Source material
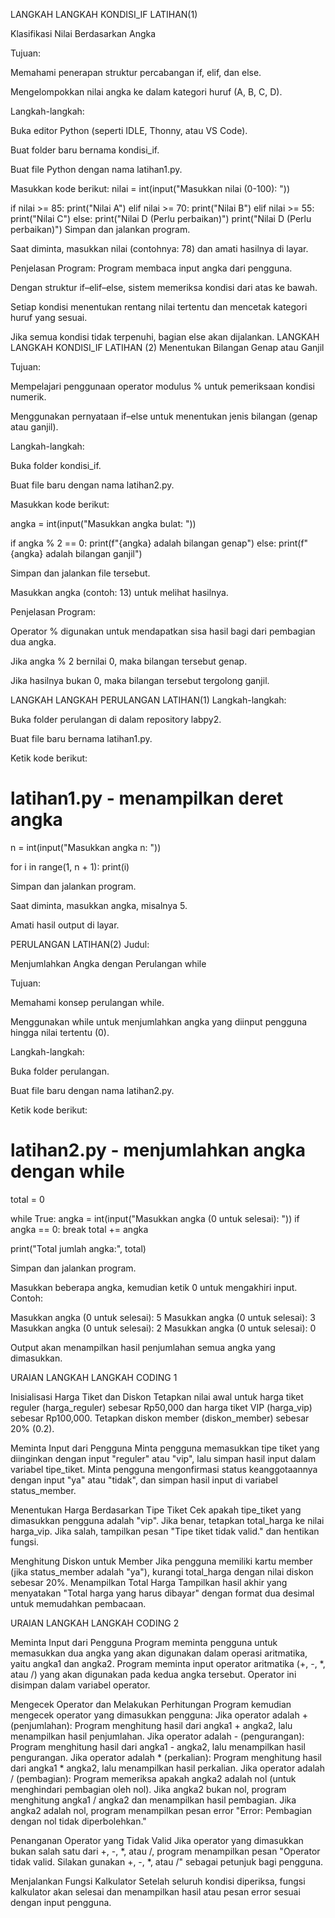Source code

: LANGKAH LANGKAH KONDISI_IF LATIHAN(1)

Klasifikasi Nilai Berdasarkan Angka

Tujuan:

Memahami penerapan struktur percabangan if, elif, dan else.

Mengelompokkan nilai angka ke dalam kategori huruf (A, B, C, D).

Langkah-langkah:

Buka editor Python (seperti IDLE, Thonny, atau VS Code).

Buat folder baru bernama kondisi_if.

Buat file Python dengan nama latihan1.py.

Masukkan kode berikut:
nilai = int(input("Masukkan nilai (0-100): "))

if nilai >= 85:
    print("Nilai A")
elif nilai >= 70:
    print("Nilai B")
elif nilai >= 55:
    print("Nilai C")
else:
    print("Nilai D (Perlu perbaikan)")
    print("Nilai D (Perlu perbaikan)")
Simpan dan jalankan program.

Saat diminta, masukkan nilai (contohnya: 78) dan amati hasilnya di layar.

Penjelasan Program:
Program membaca input angka dari pengguna.

Dengan struktur if–elif–else, sistem memeriksa kondisi dari atas ke bawah.

Setiap kondisi menentukan rentang nilai tertentu dan mencetak kategori huruf yang sesuai.

Jika semua kondisi tidak terpenuhi, bagian else akan dijalankan.
LANGKAH LANGKAH KONDISI_IF LATIHAN (2)
Menentukan Bilangan Genap atau Ganjil

Tujuan:

Mempelajari penggunaan operator modulus % untuk pemeriksaan kondisi numerik.

Menggunakan pernyataan if–else untuk menentukan jenis bilangan (genap atau ganjil).

Langkah-langkah:

Buka folder kondisi_if.

Buat file baru dengan nama latihan2.py.

Masukkan kode berikut:

angka = int(input("Masukkan angka bulat: "))

if angka % 2 == 0:
    print(f"{angka} adalah bilangan genap")
else:
    print(f"{angka} adalah bilangan ganjil")


Simpan dan jalankan file tersebut.

Masukkan angka (contoh: 13) untuk melihat hasilnya.

Penjelasan Program:

Operator % digunakan untuk mendapatkan sisa hasil bagi dari pembagian dua angka.

Jika angka % 2 bernilai 0, maka bilangan tersebut genap.

Jika hasilnya bukan 0, maka bilangan tersebut tergolong ganjil.

LANGKAH LANGKAH PERULANGAN LATIHAN(1)
Langkah-langkah:

Buka folder perulangan di dalam repository labpy2.

Buat file baru bernama latihan1.py.

Ketik kode berikut:

# latihan1.py - menampilkan deret angka
n = int(input("Masukkan angka n: "))

for i in range(1, n + 1):
    print(i)


Simpan dan jalankan program.

Saat diminta, masukkan angka, misalnya 5.

Amati hasil output di layar.

PERULANGAN LATIHAN(2)
Judul:

Menjumlahkan Angka dengan Perulangan while

Tujuan:

Memahami konsep perulangan while.

Menggunakan while untuk menjumlahkan angka yang diinput pengguna hingga nilai tertentu (0).

Langkah-langkah:

Buka folder perulangan.

Buat file baru dengan nama latihan2.py.

Ketik kode berikut:

# latihan2.py - menjumlahkan angka dengan while
total = 0

while True:
    angka = int(input("Masukkan angka (0 untuk selesai): "))
    if angka == 0:
        break
    total += angka

print("Total jumlah angka:", total)


Simpan dan jalankan program.

Masukkan beberapa angka, kemudian ketik 0 untuk mengakhiri input.
Contoh:

Masukkan angka (0 untuk selesai): 5
Masukkan angka (0 untuk selesai): 3
Masukkan angka (0 untuk selesai): 2
Masukkan angka (0 untuk selesai): 0


Output akan menampilkan hasil penjumlahan semua angka yang dimasukkan.

URAIAN LANGKAH LANGKAH CODING 1

Inisialisasi Harga Tiket dan Diskon Tetapkan nilai awal untuk harga tiket reguler (harga_reguler) sebesar Rp50,000 dan harga tiket VIP (harga_vip) sebesar Rp100,000. Tetapkan diskon member (diskon_member) sebesar 20% (0.2).

Meminta Input dari Pengguna Minta pengguna memasukkan tipe tiket yang diinginkan dengan input "reguler" atau "vip", lalu simpan hasil input dalam variabel tipe_tiket. Minta pengguna mengonfirmasi status keanggotaannya dengan input "ya" atau "tidak", dan simpan hasil input di variabel status_member.

Menentukan Harga Berdasarkan Tipe Tiket Cek apakah tipe_tiket yang dimasukkan pengguna adalah "vip". Jika benar, tetapkan total_harga ke nilai harga_vip. Jika salah, tampilkan pesan "Tipe tiket tidak valid." dan hentikan fungsi.

Menghitung Diskon untuk Member Jika pengguna memiliki kartu member (jika status_member adalah "ya"), kurangi total_harga dengan nilai diskon sebesar 20%. Menampilkan Total Harga Tampilkan hasil akhir yang menyatakan "Total harga yang harus dibayar" dengan format dua desimal untuk memudahkan pembacaan.

URAIAN LANGKAH LANGKAH CODING 2

Meminta Input dari Pengguna Program meminta pengguna untuk memasukkan dua angka yang akan digunakan dalam operasi aritmatika, yaitu angka1 dan angka2. Program meminta input operator aritmatika (+, -, *, atau /) yang akan digunakan pada kedua angka tersebut. Operator ini disimpan dalam variabel operator.

Mengecek Operator dan Melakukan Perhitungan Program kemudian mengecek operator yang dimasukkan pengguna: Jika operator adalah + (penjumlahan): Program menghitung hasil dari angka1 + angka2, lalu menampilkan hasil penjumlahan. Jika operator adalah - (pengurangan): Program menghitung hasil dari angka1 - angka2, lalu menampilkan hasil pengurangan. Jika operator adalah * (perkalian): Program menghitung hasil dari angka1 * angka2, lalu menampilkan hasil perkalian. Jika operator adalah / (pembagian): Program memeriksa apakah angka2 adalah nol (untuk menghindari pembagian oleh nol). Jika angka2 bukan nol, program menghitung angka1 / angka2 dan menampilkan hasil pembagian. Jika angka2 adalah nol, program menampilkan pesan error "Error: Pembagian dengan nol tidak diperbolehkan."

Penanganan Operator yang Tidak Valid Jika operator yang dimasukkan bukan salah satu dari +, -, *, atau /, program menampilkan pesan "Operator tidak valid. Silakan gunakan +, -, *, atau /" sebagai petunjuk bagi pengguna.

Menjalankan Fungsi Kalkulator Setelah seluruh kondisi diperiksa, fungsi kalkulator akan selesai dan menampilkan hasil atau pesan error sesuai dengan input pengguna.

Work request
Each line of the listing above should be retyped exactly, with no pictures.

Output of the exercise
Source code

: LANGKAH LANGKAH KONDISI_IF LATIHAN(1)

Klasifikasi Nilai Berdasarkan Angka

Tujuan:

Memahami penerapan struktur percabangan if, elif, dan else.

Mengelompokkan nilai angka ke dalam kategori huruf (A, B, C, D).

Langkah-langkah:

Buka editor Python (seperti IDLE, Thonny, atau VS Code).

Buat folder baru bernama kondisi_if.

Buat file Python dengan nama latihan1.py.

Masukkan kode berikut:
nilai = int(input("Masukkan nilai (0-100): "))

if nilai >= 85:
    print("Nilai A")
elif nilai >= 70:
    print("Nilai B")
elif nilai >= 55:
    print("Nilai C")
else:
    print("Nilai D (Perlu perbaikan)")
    print("Nilai D (Perlu perbaikan)")
Simpan dan jalankan program.

Saat diminta, masukkan nilai (contohnya: 78) dan amati hasilnya di layar.

Penjelasan Program:
Program membaca input angka dari pengguna.

Dengan struktur if–elif–else, sistem memeriksa kondisi dari atas ke bawah.

Setiap kondisi menentukan rentang nilai tertentu dan mencetak kategori huruf yang sesuai.

Jika semua kondisi tidak terpenuhi, bagian else akan dijalankan.
LANGKAH LANGKAH KONDISI_IF LATIHAN (2)
Menentukan Bilangan Genap atau Ganjil

Tujuan:

Mempelajari penggunaan operator modulus % untuk pemeriksaan kondisi numerik.

Menggunakan pernyataan if–else untuk menentukan jenis bilangan (genap atau ganjil).

Langkah-langkah:

Buka folder kondisi_if.

Buat file baru dengan nama latihan2.py.

Masukkan kode berikut:

angka = int(input("Masukkan angka bulat: "))

if angka % 2 == 0:
    print(f"{angka} adalah bilangan genap")
else:
    print(f"{angka} adalah bilangan ganjil")


Simpan dan jalankan file tersebut.

Masukkan angka (contoh: 13) untuk melihat hasilnya.

Penjelasan Program:

Operator % digunakan untuk mendapatkan sisa hasil bagi dari pembagian dua angka.

Jika angka % 2 bernilai 0, maka bilangan tersebut genap.

Jika hasilnya bukan 0, maka bilangan tersebut tergolong ganjil.

LANGKAH LANGKAH PERULANGAN LATIHAN(1)
Langkah-langkah:

Buka folder perulangan di dalam repository labpy2.

Buat file baru bernama latihan1.py.

Ketik kode berikut:

# latihan1.py - menampilkan deret angka
n = int(input("Masukkan angka n: "))

for i in range(1, n + 1):
    print(i)


Simpan dan jalankan program.

Saat diminta, masukkan angka, misalnya 5.

Amati hasil output di layar.

PERULANGAN LATIHAN(2)
Judul:

Menjumlahkan Angka dengan Perulangan while

Tujuan:

Memahami konsep perulangan while.

Menggunakan while untuk menjumlahkan angka yang diinput pengguna hingga nilai tertentu (0).

Langkah-langkah:

Buka folder perulangan.

Buat file baru dengan nama latihan2.py.

Ketik kode berikut:

# latihan2.py - menjumlahkan angka dengan while
total = 0

while True:
    angka = int(input("Masukkan angka (0 untuk selesai): "))
    if angka == 0:
        break
    total += angka

print("Total jumlah angka:", total)


Simpan dan jalankan program.

Masukkan beberapa angka, kemudian ketik 0 untuk mengakhiri input.
Contoh:

Masukkan angka (0 untuk selesai): 5
Masukkan angka (0 untuk selesai): 3
Masukkan angka (0 untuk selesai): 2
Masukkan angka (0 untuk selesai): 0


Output akan menampilkan hasil penjumlahan semua angka yang dimasukkan.

URAIAN LANGKAH LANGKAH CODING 1

Inisialisasi Harga Tiket dan Diskon Tetapkan nilai awal untuk harga tiket reguler (harga_reguler) sebesar Rp50,000 dan harga tiket VIP (harga_vip) sebesar Rp100,000. Tetapkan diskon member (diskon_member) sebesar 20% (0.2).

Meminta Input dari Pengguna Minta pengguna memasukkan tipe tiket yang diinginkan dengan input "reguler" atau "vip", lalu simpan hasil input dalam variabel tipe_tiket. Minta pengguna mengonfirmasi status keanggotaannya dengan input "ya" atau "tidak", dan simpan hasil input di variabel status_member.

Menentukan Harga Berdasarkan Tipe Tiket Cek apakah tipe_tiket yang dimasukkan pengguna adalah "vip". Jika benar, tetapkan total_harga ke nilai harga_vip. Jika salah, tampilkan pesan "Tipe tiket tidak valid." dan hentikan fungsi.

Menghitung Diskon untuk Member Jika pengguna memiliki kartu member (jika status_member adalah "ya"), kurangi total_harga dengan nilai diskon sebesar 20%. Menampilkan Total Harga Tampilkan hasil akhir yang menyatakan "Total harga yang harus dibayar" dengan format dua desimal untuk memudahkan pembacaan.

URAIAN LANGKAH LANGKAH CODING 2

Meminta Input dari Pengguna Program meminta pengguna untuk memasukkan dua angka yang akan digunakan dalam operasi aritmatika, yaitu angka1 dan angka2. Program meminta input operator aritmatika (+, -, *, atau /) yang akan digunakan pada kedua angka tersebut. Operator ini disimpan dalam variabel operator.

Mengecek Operator dan Melakukan Perhitungan Program kemudian mengecek operator yang dimasukkan pengguna: Jika operator adalah + (penjumlahan): Program menghitung hasil dari angka1 + angka2, lalu menampilkan hasil penjumlahan. Jika operator adalah - (pengurangan): Program menghitung hasil dari angka1 - angka2, lalu menampilkan hasil pengurangan. Jika operator adalah * (perkalian): Program menghitung hasil dari angka1 * angka2, lalu menampilkan hasil perkalian. Jika operator adalah / (pembagian): Program memeriksa apakah angka2 adalah nol (untuk menghindari pembagian oleh nol). Jika angka2 bukan nol, program menghitung angka1 / angka2 dan menampilkan hasil pembagian. Jika angka2 adalah nol, program menampilkan pesan error "Error: Pembagian dengan nol tidak diperbolehkan."

Penanganan Operator yang Tidak Valid Jika operator yang dimasukkan bukan salah satu dari +, -, *, atau /, program menampilkan pesan "Operator tidak valid. Silakan gunakan +, -, *, atau /" sebagai petunjuk bagi pengguna.

Menjalankan Fungsi Kalkulator Setelah seluruh kondisi diperiksa, fungsi kalkulator akan selesai dan menampilkan hasil atau pesan error sesuai dengan input pengguna.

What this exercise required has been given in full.